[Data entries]
⟨

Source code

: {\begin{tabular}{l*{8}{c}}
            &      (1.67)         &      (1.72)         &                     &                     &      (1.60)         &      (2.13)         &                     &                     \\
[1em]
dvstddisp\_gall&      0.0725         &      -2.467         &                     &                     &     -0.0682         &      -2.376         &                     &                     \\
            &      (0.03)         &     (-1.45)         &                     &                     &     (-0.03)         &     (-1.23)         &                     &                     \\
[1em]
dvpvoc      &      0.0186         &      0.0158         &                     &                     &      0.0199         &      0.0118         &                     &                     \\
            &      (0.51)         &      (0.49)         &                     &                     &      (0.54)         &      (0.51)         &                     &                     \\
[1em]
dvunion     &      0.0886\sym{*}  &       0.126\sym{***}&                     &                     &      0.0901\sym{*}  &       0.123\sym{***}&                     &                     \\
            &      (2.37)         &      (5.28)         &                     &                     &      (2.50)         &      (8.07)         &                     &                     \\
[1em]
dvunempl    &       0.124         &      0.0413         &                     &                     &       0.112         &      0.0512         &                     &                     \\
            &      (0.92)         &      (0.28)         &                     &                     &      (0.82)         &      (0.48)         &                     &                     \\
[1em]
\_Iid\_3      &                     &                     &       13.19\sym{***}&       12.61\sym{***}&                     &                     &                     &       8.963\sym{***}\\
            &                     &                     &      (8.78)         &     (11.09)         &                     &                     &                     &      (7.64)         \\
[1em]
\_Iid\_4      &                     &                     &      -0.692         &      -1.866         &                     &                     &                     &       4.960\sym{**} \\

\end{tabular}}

⟩

Task objective: Give the data again, exactly as written.

Task response:
Source code

: {\begin{tabular}{l*{8}{c}}
            &      (1.67)         &      (1.72)         &                     &                     &      (1.60)         &      (2.13)         &                     &                     \\
[1em]
dvstddisp\_gall&      0.0725         &      -2.467         &                     &                     &     -0.0682         &      -2.376         &                     &                     \\
            &      (0.03)         &     (-1.45)         &                     &                     &     (-0.03)         &     (-1.23)         &                     &                     \\
[1em]
dvpvoc      &      0.0186         &      0.0158         &                     &                     &      0.0199         &      0.0118         &                     &                     \\
            &      (0.51)         &      (0.49)         &                     &                     &      (0.54)         &      (0.51)         &                     &                     \\
[1em]
dvunion     &      0.0886\sym{*}  &       0.126\sym{***}&                     &                     &      0.0901\sym{*}  &       0.123\sym{***}&                     &                     \\
            &      (2.37)         &      (5.28)         &                     &                     &      (2.50)         &      (8.07)         &                     &                     \\
[1em]
dvunempl    &       0.124         &      0.0413         &                     &                     &       0.112         &      0.0512         &                     &                     \\
            &      (0.92)         &      (0.28)         &                     &                     &      (0.82)         &      (0.48)         &                     &                     \\
[1em]
\_Iid\_3      &                     &                     &       13.19\sym{***}&       12.61\sym{***}&                     &                     &                     &       8.963\sym{***}\\
            &                     &                     &      (8.78)         &     (11.09)         &                     &                     &                     &      (7.64)         \\
[1em]
\_Iid\_4      &                     &                     &      -0.692         &      -1.866         &                     &                     &                     &       4.960\sym{**} \\

\end{tabular}}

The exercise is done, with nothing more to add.